Au XXIe siècle, la recherche et l’innovation scientifiques sont à la base de la création de richesses. La santé, la prospérité économique, la capacité concurrentielle internationale et le niveau élevé de vie des Canadiens sont intimement liés à la vigueur et à la productivité de l’activité scientifique au pays. Le bon roulement de cette activité dépend à son tour de la formulation de politiques gouvernementales judicieuses en matière de sciences et d’innovation, un processus qui requiert un échange d’idées entre les intervenants des milieux de la recherche universitaire, de l’industrie et du gouvernement.
Malheureusement, les politiques scientifiques n’ont jamais eu la cote au Canada.
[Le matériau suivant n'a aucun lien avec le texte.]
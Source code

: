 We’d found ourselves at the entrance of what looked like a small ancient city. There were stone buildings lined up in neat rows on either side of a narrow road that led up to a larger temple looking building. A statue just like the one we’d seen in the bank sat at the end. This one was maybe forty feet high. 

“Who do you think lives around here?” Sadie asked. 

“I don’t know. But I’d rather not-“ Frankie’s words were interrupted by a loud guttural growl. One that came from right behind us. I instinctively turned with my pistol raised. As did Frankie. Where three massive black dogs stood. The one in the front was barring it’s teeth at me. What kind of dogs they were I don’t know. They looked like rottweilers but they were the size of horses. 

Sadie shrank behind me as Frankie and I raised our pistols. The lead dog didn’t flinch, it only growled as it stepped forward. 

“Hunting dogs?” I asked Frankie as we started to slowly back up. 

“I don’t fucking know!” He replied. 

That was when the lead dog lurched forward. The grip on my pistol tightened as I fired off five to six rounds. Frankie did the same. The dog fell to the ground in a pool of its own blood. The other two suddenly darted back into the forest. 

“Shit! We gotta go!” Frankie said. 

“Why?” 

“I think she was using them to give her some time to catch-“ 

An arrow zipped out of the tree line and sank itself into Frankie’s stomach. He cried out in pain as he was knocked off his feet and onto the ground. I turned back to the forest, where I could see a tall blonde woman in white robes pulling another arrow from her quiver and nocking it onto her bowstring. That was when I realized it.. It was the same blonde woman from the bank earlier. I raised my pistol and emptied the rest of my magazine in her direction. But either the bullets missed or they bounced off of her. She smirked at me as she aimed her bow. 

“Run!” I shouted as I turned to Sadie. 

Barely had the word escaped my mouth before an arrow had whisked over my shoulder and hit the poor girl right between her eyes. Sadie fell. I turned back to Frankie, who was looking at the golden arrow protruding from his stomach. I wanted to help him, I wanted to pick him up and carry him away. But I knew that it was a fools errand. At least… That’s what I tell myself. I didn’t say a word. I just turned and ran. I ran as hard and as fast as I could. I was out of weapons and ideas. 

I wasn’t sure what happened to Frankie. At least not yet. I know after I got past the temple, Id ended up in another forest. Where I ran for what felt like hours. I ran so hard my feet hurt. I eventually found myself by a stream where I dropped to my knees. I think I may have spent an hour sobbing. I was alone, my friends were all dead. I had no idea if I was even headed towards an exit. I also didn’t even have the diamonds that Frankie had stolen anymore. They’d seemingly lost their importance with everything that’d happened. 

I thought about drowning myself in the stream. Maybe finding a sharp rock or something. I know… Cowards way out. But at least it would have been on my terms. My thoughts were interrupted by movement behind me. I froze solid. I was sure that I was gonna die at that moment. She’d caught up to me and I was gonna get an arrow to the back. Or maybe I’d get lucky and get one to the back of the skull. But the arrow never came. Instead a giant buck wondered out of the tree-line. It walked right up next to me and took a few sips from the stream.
Malgré d’importants investissements gouvernementaux en sciences et technologie, les mécanismes de formulation de ces politiques accusent un retard par rapport à de nombreux autres pays. Le Canada doit mettre à la disposition des scientifiques universitaires de meilleurs moyens pour se faire entendre, multiplier les projets de recherche sur ses politiques scientifiques et instaurer un forum consacré aux enjeux nationaux les concernant.
Les politiques scientifiques se situent au carrefour de l’entreprise scientifique et de l’administration publique. Le rapport qui s’établit est bidirectionnel : les politiques sont au service de la science, en tant que stratégies de gestion et d’amélioration de la recherche scientifique et la science est elle aussi au service des politiques puisqu’elle éclaire les décisions gouvernementales.
Au Canada, les scientifiques universitaires alimentent peu les décisions stratégiques. Deux principaux organismes conseillent le gouvernement fédéral sur les questions scientifiques : le Conseil des sciences, de la technologie et de l’innovation et le Conseil des académies canadiennes. Leur expertise est indéniable, mais nombre des questions qu’ils examinent leur sont soumises par le gouvernement. Il n’existe aucun moyen officiel pour le milieu scientifique universitaire de transmettre ses préoccupations aux décideurs; c’est pourtant crucial afin de traiter rapidement les possibilités et les défis qui se présentent en sciences et technologie.
Parallèlement, les politiques scientifiques doivent s’appuyer davantage sur l’avis d’intervenants non gouvernementaux. Actuellement, diverses associations scientifiques et professionnelles tentent de façon non coordonnée d’influer sur la gestion et le financement gouvernemental de la recherche.
Pourtant le milieu scientifique pourrait mieux se faire entendre s’il le faisait de façon coordonnée. Il serait ainsi mieux représenté et conserverait un accès constant aux sphères décisionnelles. Par ailleurs, les législateurs accueilleraient mieux les plaidoyers s’ils étaient conçus par des scientifiques capables de formuler des politiques scientifiques.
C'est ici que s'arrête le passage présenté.